Professor Schondelmeyer told us that the U.S. is now dependent on India for 45% of the generic medicines we buy. One key reason generic drug production moved (and is still moving) to India is the high level of subsidies offered by the Indian government to drug manufacturers and exporters. Those subsidies are described here. Another reason is that India has not joined the International Council for Harmonization, a body that sets global standards for drug production. The U.S. and most European nations are members but India has refused to join. It also does not have national standards for drug production, instead leaving pharmaceutical regulation to its 38 states. That leads to widely differing standards across India, with the temptation to lower standards to attract more manufacturers. “The Indian drug industry is like the wild west on steroids,” Professor Schondelmeyer told us.

At the same time, the Indian pharmaceutical industry is highly dependent on China for APIs and KSMs. Says Professor Schondelmeyer: “There are about 100 drugs [dependent on ingredients] that are only made in one factory in the world and that factory is located in China. It would take two to five years to rebuild that capability outside of China. If China decides to use its leverage, we would be in trouble.”

A recent CPA report on Aurobindo — an Indian generic pharmaceutical manufacturer that is the largest provider of generic drugs by prescription to the U.S. market — revealed that Aurobindo has substantial, alarming ties to Chinese companies sanctioned by the U.S. for working with the People’s Republic of China (PRC) military, or for human rights violations. Aurobindo has had numerous well-documented safety and quality issues, as well as instances of corruption and lack of transparency.

China has already demonstrated its willingness to use its economic leverage in peacetime with commodities like rare earths and graphite. If hostilities between the U.S. and China rose or if we entered a genuine military confrontation over Taiwan or another global hotspot, we would be at grave risk of seeing vital pharmaceutical supplies reduced or cut off entirely.

Solutions

CPA supports the Producing Incentives for Long-term Production of Lifesaving Supply of Medicines Act, known as the PILLS Act, which would provide corporate tax credits for pharmaceutical companies investing in U.S.-based manufacturing facilities. The bill was introduced last October by Rep. Claudia Tenney (R-NY). The bill uses the tax credit techniques of the Inflation Reduction Act to stimulate U.S. companies to invest in the production of APIs and finished doses of generic medicines in either pill or injectable form. The bill is supported by both Democrats and Republicans.

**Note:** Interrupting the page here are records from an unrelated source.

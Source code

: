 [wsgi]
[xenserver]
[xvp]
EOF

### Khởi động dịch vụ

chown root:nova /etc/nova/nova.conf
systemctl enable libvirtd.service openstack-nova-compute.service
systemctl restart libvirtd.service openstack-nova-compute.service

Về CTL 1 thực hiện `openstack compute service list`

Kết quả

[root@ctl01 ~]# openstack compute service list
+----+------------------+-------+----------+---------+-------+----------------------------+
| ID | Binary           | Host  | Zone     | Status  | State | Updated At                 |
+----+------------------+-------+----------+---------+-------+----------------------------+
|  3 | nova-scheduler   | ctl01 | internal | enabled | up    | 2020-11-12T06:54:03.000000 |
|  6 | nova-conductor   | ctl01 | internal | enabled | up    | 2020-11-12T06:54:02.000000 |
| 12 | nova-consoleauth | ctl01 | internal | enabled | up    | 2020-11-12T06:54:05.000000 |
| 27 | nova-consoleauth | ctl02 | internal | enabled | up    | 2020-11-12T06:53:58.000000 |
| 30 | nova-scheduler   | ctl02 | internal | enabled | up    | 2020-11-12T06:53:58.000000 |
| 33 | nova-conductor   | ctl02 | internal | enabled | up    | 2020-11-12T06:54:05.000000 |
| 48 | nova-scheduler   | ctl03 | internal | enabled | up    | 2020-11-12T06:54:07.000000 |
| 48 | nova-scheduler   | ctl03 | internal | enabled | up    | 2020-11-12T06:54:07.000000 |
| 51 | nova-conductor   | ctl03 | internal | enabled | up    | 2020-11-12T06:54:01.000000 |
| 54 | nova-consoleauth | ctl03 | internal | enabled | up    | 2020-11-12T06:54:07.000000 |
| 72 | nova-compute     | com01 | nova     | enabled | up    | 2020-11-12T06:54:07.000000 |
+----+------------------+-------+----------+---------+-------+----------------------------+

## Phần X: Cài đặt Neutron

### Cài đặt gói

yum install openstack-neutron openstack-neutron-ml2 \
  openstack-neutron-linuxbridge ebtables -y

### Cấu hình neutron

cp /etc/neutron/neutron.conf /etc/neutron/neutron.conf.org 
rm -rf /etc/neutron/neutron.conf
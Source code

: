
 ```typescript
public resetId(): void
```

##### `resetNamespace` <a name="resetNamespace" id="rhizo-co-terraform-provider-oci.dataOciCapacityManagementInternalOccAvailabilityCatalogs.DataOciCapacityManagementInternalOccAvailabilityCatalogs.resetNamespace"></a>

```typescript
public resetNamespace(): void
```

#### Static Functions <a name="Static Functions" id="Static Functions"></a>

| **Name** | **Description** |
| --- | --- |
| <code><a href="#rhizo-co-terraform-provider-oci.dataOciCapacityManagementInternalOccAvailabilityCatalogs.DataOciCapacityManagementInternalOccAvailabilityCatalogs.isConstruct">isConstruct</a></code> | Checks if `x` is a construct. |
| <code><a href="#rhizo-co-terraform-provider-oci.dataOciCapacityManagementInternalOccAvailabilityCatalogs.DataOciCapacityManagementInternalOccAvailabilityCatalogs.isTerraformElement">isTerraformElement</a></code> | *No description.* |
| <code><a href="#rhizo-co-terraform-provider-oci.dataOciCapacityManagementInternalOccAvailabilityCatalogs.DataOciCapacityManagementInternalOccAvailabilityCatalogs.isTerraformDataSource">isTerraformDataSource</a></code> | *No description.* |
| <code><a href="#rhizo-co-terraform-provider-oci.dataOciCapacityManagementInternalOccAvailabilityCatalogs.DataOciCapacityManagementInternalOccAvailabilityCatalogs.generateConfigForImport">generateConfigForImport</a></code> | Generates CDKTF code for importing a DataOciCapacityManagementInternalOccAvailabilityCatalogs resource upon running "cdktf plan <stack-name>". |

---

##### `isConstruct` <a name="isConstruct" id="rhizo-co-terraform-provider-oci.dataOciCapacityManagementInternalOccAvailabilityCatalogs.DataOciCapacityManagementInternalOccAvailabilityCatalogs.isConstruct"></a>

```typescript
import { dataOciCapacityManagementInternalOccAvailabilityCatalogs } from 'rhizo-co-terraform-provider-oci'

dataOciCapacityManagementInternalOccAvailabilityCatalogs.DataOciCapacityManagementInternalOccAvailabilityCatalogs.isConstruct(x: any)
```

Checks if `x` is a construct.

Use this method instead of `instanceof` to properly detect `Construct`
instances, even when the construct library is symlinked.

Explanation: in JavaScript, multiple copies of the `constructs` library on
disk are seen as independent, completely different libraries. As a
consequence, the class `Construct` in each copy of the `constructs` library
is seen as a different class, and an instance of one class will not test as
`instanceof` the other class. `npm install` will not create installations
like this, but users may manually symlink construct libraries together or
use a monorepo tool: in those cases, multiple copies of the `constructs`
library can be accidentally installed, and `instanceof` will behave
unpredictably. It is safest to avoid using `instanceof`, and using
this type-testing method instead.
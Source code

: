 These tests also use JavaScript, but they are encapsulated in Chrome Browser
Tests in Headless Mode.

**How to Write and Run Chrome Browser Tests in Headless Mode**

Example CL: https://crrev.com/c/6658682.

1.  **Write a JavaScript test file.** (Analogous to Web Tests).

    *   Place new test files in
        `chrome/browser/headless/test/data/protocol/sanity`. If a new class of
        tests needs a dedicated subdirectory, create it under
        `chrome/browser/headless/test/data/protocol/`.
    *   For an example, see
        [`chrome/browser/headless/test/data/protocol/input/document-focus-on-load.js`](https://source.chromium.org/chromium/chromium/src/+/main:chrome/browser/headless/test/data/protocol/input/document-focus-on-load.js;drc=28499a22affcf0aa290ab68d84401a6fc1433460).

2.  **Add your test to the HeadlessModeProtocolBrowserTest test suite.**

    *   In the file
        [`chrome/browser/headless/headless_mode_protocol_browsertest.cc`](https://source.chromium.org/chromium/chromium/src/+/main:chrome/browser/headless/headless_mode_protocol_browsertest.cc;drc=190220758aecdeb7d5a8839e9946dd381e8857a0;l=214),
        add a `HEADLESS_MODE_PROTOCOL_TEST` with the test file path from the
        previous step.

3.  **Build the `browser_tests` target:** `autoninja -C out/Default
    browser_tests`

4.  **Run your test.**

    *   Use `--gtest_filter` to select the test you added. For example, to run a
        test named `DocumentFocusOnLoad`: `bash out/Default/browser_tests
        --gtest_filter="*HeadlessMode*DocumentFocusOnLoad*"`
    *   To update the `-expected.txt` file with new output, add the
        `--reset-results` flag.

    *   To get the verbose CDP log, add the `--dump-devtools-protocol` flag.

Professor Schondelmeyer favors creating what he calls “concentric circles” starting with the most at-risk drugs, which start with drugs produced in at-risk countries in only one factory, then move out to include those produced at multiple facilities or multiple countries and those in current shortage.

But just to begin to pursue that objective requires more information than the FDA has today. The FDA has pretty much admitted that it is ineffective at managing America’s generic drug shortage problem, pointing the finger at the drug and medical device makers. In May 2022, FDA Director Dr. Robert Califf admitted in congressional testimony that supply chains are too narrow and too dependent on single sources.

“The [medical devices and supplies] industry has fought us tooth and nail on requiring that there be insight into their supply chains,” Califf told Congress. “We’d like to be able to stress-test and prevent these things from happening, rather than waiting until they happen and then scrambling.”